The sorts of concerns Morrison expresses were not invented by him. If one reads The Australian, or reports from the Institute of Public Affairs, Australian culture, history, society and politics are suffused with the worst type of identity politics, stifling political correctness, and, these days, latte-sippers in wine bars attempting to deny platforms to, or freedom of expression, to those with ideas - particularly right-of-centre-ones - with whom they do not agree. We are moving, they all agree, in a new dark ages of tribalism, in which once agreed conventions and institutions are under attack, with some folk openly seeking to undermine the very foundations of civil society.
To these, among those engaged in identity politics are groups seeking to define themselves by some secondary characteristics - such as their sexuality - then claiming victim status for themselves based on the idea that society has long been discriminating against them. What some - not Morrison - describe as the "victimhood industry" involves more and more salami-slicing of potential types, or sets, of self-described disadvantage, groups claiming government and societal neglect, discrimination, or outsiderness needing to be brought into the fold, often making claims for compensation for past disadvantage, or a need for positive programs to allow them to compete fairly with the sort of quiet Australians that Morrison says he represents.

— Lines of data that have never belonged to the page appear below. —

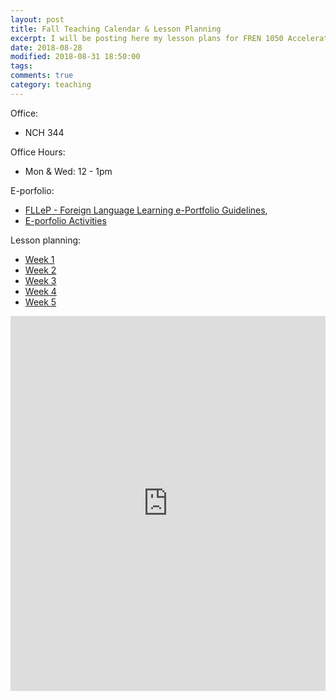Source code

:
 ```yaml
---
layout: post
title: Fall Teaching Calendar & Lesson Planning
excerpt: I will be posting here my lesson plans for FREN 1050 Accelerated French, every week.     
date: 2018-08-28 
modified: 2018-08-31 18:50:00 
tags: 
comments: true
category: teaching
---
```

Office: 
- NCH 344   

Office Hours: 
- Mon & Wed: 12 - 1pm  

E-porfolio: 
- [FLLeP - Foreign Language Learning e-Portfolio Guidelines](http://simp.ly/publish/LhgQmV), 
- [E-porfolio Activities](http://simp.ly/publish/LtZD0m)

Lesson planning: 
- [Week 1](http://simp.ly/publish/ZGHPVp) 
- [Week 2](https://app.simplenote.com/publish/CTLRzX) 
- [Week 3](https://app.simplenote.com/publish/MyxJt8)   
- [Week 4](http://simp.ly/publish/nWV6q8)  
- [Week 5](https://app.simplenote.com/publish/m8lNwq)  

<iframe src="https://calendar.google.com/calendar/embed?showTitle=0&amp;showDate=0&amp;showPrint=0&amp;showTabs=0&amp;showCalendars=0&amp;showTz=0&amp;height=600&amp;wkst=1&amp;bgcolor=%23FFFFFF&amp;src=virginia.edu_nf5j6ocml9bijdeg9aluej4710%40group.calendar.google.com&amp;color=%23B1365F&amp;ctz=America%2FNew_York" style="border-width:0" width="100%" height="600" frameborder="0" scrolling="no"></iframe>


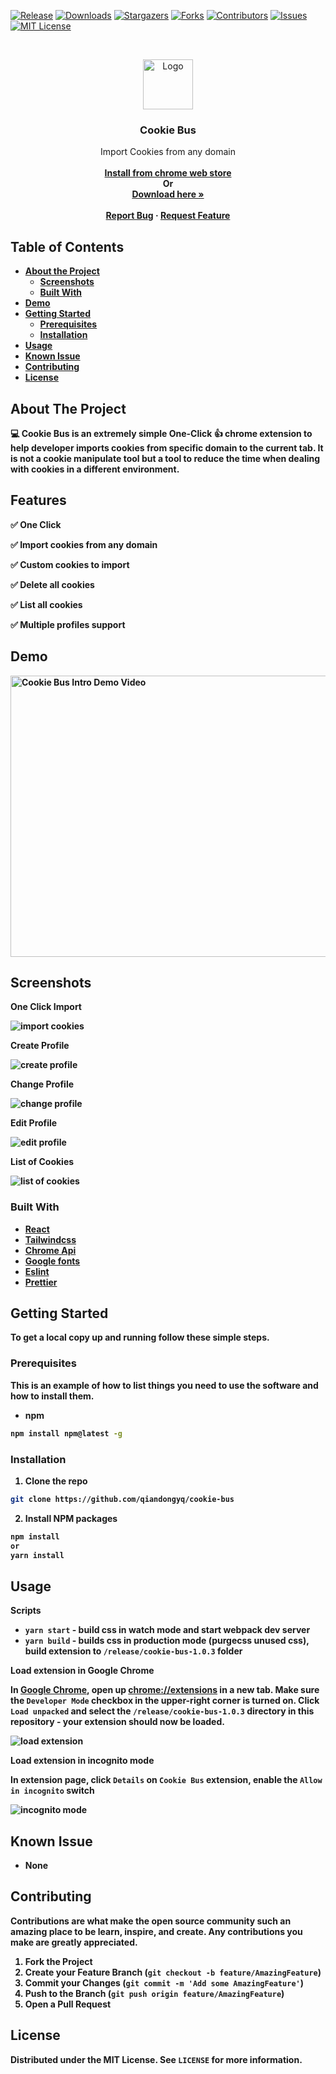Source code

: [![Release][release-shield]][release-url]
[![Downloads][downloads-shield]][downloads-url]
[![Stargazers][stars-shield]][stars-url]
[![Forks][forks-shield]][forks-url]
[![Contributors][contributors-shield]][contributors-url]
[![Issues][issues-shield]][issues-url]
[![MIT License][license-shield]][license-url]

<!-- PROJECT LOGO -->
<br />
<p align="center">
  <a href="https://github.com/qiandongyq/cookie-bus">
    <img src="public/icon-128.png" alt="Logo" width="80" height="80">
  </a>

  <h3 align="center">Cookie Bus</h3>

  <p align="center">
    Import Cookies from any domain
    <br />
    <br />
    <a href="https://chrome.google.com/webstore/detail/cookie-bus/lgaiahngangkjgjpcaamhkbecdaecfkb"><strong>Install from chrome web store</strong></a>
    </br>
    <strong>Or</storng>
    </br>
    <a href="https://github.com/qiandongyq/cookie-bus/releases/download/1.0.3/cookie-bus-1.0.3.zip"><strong>Download here »</strong></a>
    <br />
    <br />
    <a href="https://github.com/qiandongyq/cookie-bus/issues">Report Bug</a>
    ·
    <a href="https://github.com/qiandongyq/cookie-bus/issues">Request Feature</a>

  </p>
</p>

<!-- TABLE OF CONTENTS -->

## Table of Contents

- [About the Project](#about-the-project)
  - [Screenshots](#screenshots)
  - [Built With](#built-with)
- [Demo](#demo)
- [Getting Started](#getting-started)
  - [Prerequisites](#prerequisites)
  - [Installation](#installation)
- [Usage](#usage)
- [Known Issue](#known-issue)
- [Contributing](#contributing)
- [License](#license)

<!-- ABOUT THE PROJECT -->

## About The Project

**💻 Cookie Bus is an extremely simple One-Click 👍 chrome extension to help developer imports cookies from specific domain to the current tab. It is not a cookie manipulate tool but a tool to reduce the time when dealing with cookies in a different environment.**

## Features

✅ One Click

✅ Import cookies from any domain

✅ Custom cookies to import

✅ Delete all cookies

✅ List all cookies

✅ Multiple profiles support

<!-- Demo -->

## Demo

<a href="https://youtu.be/AEMhlEKemqs">
  <img src="examples/ce1_play.jpg" alt="Cookie Bus Intro Demo Video" width="600" height="450">
</a>

## Screenshots

One Click Import

<img src="examples/ce-3.jpg" alt="import cookies">

Create Profile

<img src="examples/ce-2.jpg" alt="create profile">

Change Profile

<img src="examples/ce-4.jpg" alt="change profile" >

Edit Profile

<img src="examples/ce-5.jpg" alt="edit profile" >

List of Cookies

<img src="examples/ce-6.jpg" alt="list of cookies" >

### Built With

- [React](https://reactjs.org/)
- [Tailwindcss](https://tailwindcss.com/)
- [Chrome Api](https://developer.chrome.com/extensions/api_index)
- [Google fonts](https://fonts.google.com/)
- [Eslint](https://eslint.org/)
- [Prettier](https://prettier.io/)

<!-- GETTING STARTED -->

## Getting Started

To get a local copy up and running follow these simple steps.

### Prerequisites

This is an example of how to list things you need to use the software and how to install them.

- npm

```sh
npm install npm@latest -g
```

### Installation

1. Clone the repo

```sh
git clone https://github.com/qiandongyq/cookie-bus
```

2. Install NPM packages

```sh
npm install
or
yarn install
```

<!-- USAGE EXAMPLES -->

## Usage

**Scripts**

- `yarn start` - build css in watch mode and start webpack dev server
- `yarn build` - builds css in production mode (purgecss unused css), build extension to `/release/cookie-bus-1.0.3` folder

**Load extension in Google Chrome**

In [Google Chrome](https://www.google.com/chrome/), open up [chrome://extensions](chrome://extensions) in a new tab. Make sure the `Developer Mode` checkbox in the upper-right corner is turned on. Click `Load unpacked` and select the `/release/cookie-bus-1.0.3` directory in this repository - your extension should now be loaded.

<img src="examples/load-extension.jpg" alt="load extension">

**Load extension in incognito mode**

In extension page, click `Details` on `Cookie Bus` extension, enable the `Allow in incognito` switch

<img src="examples/incognito.png" alt="incognito mode">

<!-- Known Issue -->

## Known Issue

- None

<!-- CONTRIBUTING -->

## Contributing

Contributions are what make the open source community such an amazing place to be learn, inspire, and create. Any contributions you make are **greatly appreciated**.

1. Fork the Project
2. Create your Feature Branch (`git checkout -b feature/AmazingFeature`)
3. Commit your Changes (`git commit -m 'Add some AmazingFeature'`)
4. Push to the Branch (`git push origin feature/AmazingFeature`)
5. Open a Pull Request

<!-- LICENSE -->

## License

Distributed under the MIT License. See `LICENSE` for more information.

<!-- MARKDOWN LINKS & IMAGES -->
<!-- https://www.markdownguide.org/basic-syntax/#reference-style-links -->

[contributors-shield]: https://img.shields.io/github/contributors/qiandongyq/cookie-bus.svg?style=flat-square
[contributors-url]: https://github.com/qiandongyq/cookie-bus/graphs/contributors
[forks-shield]: https://img.shields.io/github/forks/qiandongyq/cookie-bus.svg?style=flat-square
[forks-url]: https://github.com/qiandongyq/cookie-bus/network/members
[stars-shield]: https://img.shields.io/github/stars/qiandongyq/cookie-bus.svg?style=flat-square
[stars-url]: https://github.com/qiandongyq/cookie-bus/stargazers
[issues-shield]: https://img.shields.io/github/issues/qiandongyq/cookie-bus.svg?style=flat-square
[issues-url]: https://github.com/qiandongyq/cookie-bus/issues
[license-shield]: https://img.shields.io/github/license/qiandongyq/cookie-bus.svg?style=flat-square
[license-url]: https://github.com/qiandongyq/cookie-bus/blob/master/LICENSE.txt
[release-shield]: https://img.shields.io/github/release/qiandongyq/cookie-bus.svg?style=flat-square
[release-url]: https://github.com/qiandongyq/cookie-bus/releases
[downloads-shield]: https://img.shields.io/github/downloads/qiandongyq/cookie-bus/total.svg?style=flat-square
[downloads-url]: https://github.com/qiandongyq/cookie-bus/releases/download/1.0.0/cookie-bus.zip
[version]: 1.0.3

Another way of describing many of those said, by this sort of definition of identity politics, is that most of the players are those who operate at a marked disadvantage, because of the characteristics they claim, in ordinary Australian society. Lesbians, gays and transgender people, and single mothers are no less Australians than the most decent son of an Australian policeman, but are generally, if not universally, materially worse off, and face all sorts of active and passive discrimination within the community and even from the state, whether in the housing market or the employment market. They often have worse health profiles, with less capacity to afford to access assistance. In many cases, people with their characteristics - for example homosexuality - have faced the criminal law, blackmail, harassment (particularly by police) and physical and sexual abuse. Legal discrimination may have ended, but the scars of past oppression are often compounded by the hatreds and petty discriminations of some people within the ranks of quiet Australian as well as among the gangs of young males who have inherited but exaggerated the prejudice and violence of their quiet ancestors.
Among some groups, such as Indigenous Australians, evidence of obvious disadvantage in areas such as health, education, employment, and housing is obvious. Only somewhat less obvious is the toll of mental illness, alcohol and drug abuse, disability, family and community dysfunction (often much aggravated by bureaucratic mismanagement and self-defeating welfare systems), and continuing patterns of child removal, as well as incarceration rates. Less noticeable are the lasting scars of actively genocidal policies, dispersal, concentration, "stolen children" policies and mass incarceration. A good deal of the crime this generates - including crime against their own - can be thought of as a form of post-traumatic stress.
There was a time when the poor, the halt and the lame, and all of the others on whose plight Jesus Christ put all of his emphasis, could feel they had some representation, and that their interests were given high priority. How strange that a government dominated by members of a small religious sector cannot be seen as the champions of the least of Christ's brethren.